**Supplied entries:**
-- Opening Marker --

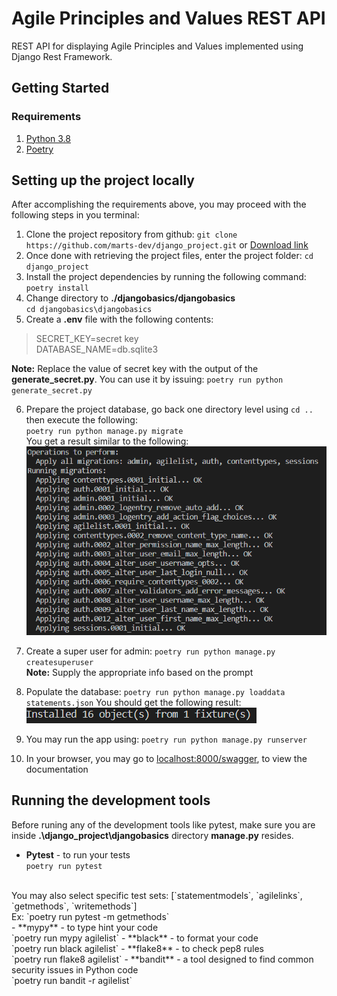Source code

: # Agile Principles and Values REST API
REST API for displaying Agile Principles and Values
implemented using Django Rest Framework.

## Getting Started
### Requirements
1. [Python 3.8](https://wiki.python.org/moin/BeginnersGuide/Download)
2. [Poetry](https://python-poetry.org/docs/)

## Setting up the project locally
After accomplishing the requirements above, you may proceed with the following steps in you terminal:
1. Clone the project repository from github:
`git clone https://github.com/marts-dev/django_project.git`
or
[Download link](https://github.com/marts-dev/django_project/archive/master.zip)
2. Once done with retrieving the project files, enter the project folder:
`cd django_project`
3. Install the project dependencies by running the following command:
`poetry install`
4. Change directory to **./djangobasics/djangobasics**<br>
`cd djangobasics\djangobasics`
5. Create a **.env** file with the following contents:
> SECRET_KEY=secret key<br>
> DATABASE_NAME=db.sqlite3

**Note:** Replace the value of secret key with the output of the **generate_secret.py**.
You can use it by issuing: `poetry run python generate_secret.py`

6. Prepare the project database, go back one directory level using `cd ..` then execute the following:<br>
`poetry run python manage.py migrate`<br>
You get a result similar to the following:
![migrate result](/djangobasics/screenshots/migrate.png)

7. Create a super user for admin: `poetry run python manage.py createsuperuser`
<br>**Note:** Supply the appropriate info based on the prompt

8. Populate the database: `poetry run python manage.py loaddata statements.json`
You should get the following result:
![loaddata result](/djangobasics/screenshots/loaddata.png)

9. You may run the app using: `poetry run python manage.py runserver`

10. In your browser, you may go to [localhost:8000/swagger](localhost:8000/swagger), to view the documentation

## Running the development tools
Before runing any of the development tools like pytest, make sure you are inside **.\django_project\djangobasics** directory **manage.py** resides.
<br>
- **Pytest** - to run your tests<br>
`poetry run pytest`
<br>
You may also select specific test sets: [`statementmodels`, `agilelinks`, `getmethods`, `writemethods`]<br>
Ex: `poetry run pytest -m getmethods`<br>
- **mypy** - to type hint your code<br>
`poetry run mypy agilelist`
- **black** - to format your code<br>
`poetry run black agilelist`
- **flake8** - to check pep8 rules<br>
`poetry run flake8 agilelist`
- **bandit** - a tool designed to find common security issues in Python code<br>
`poetry run bandit -r agilelist`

-- Closing Marker --

Copy every line of the data above in which the string "migrate" appears.

**Result for this task:**
`poetry run python manage.py migrate`<br>
![migrate result](/djangobasics/screenshots/migrate.png)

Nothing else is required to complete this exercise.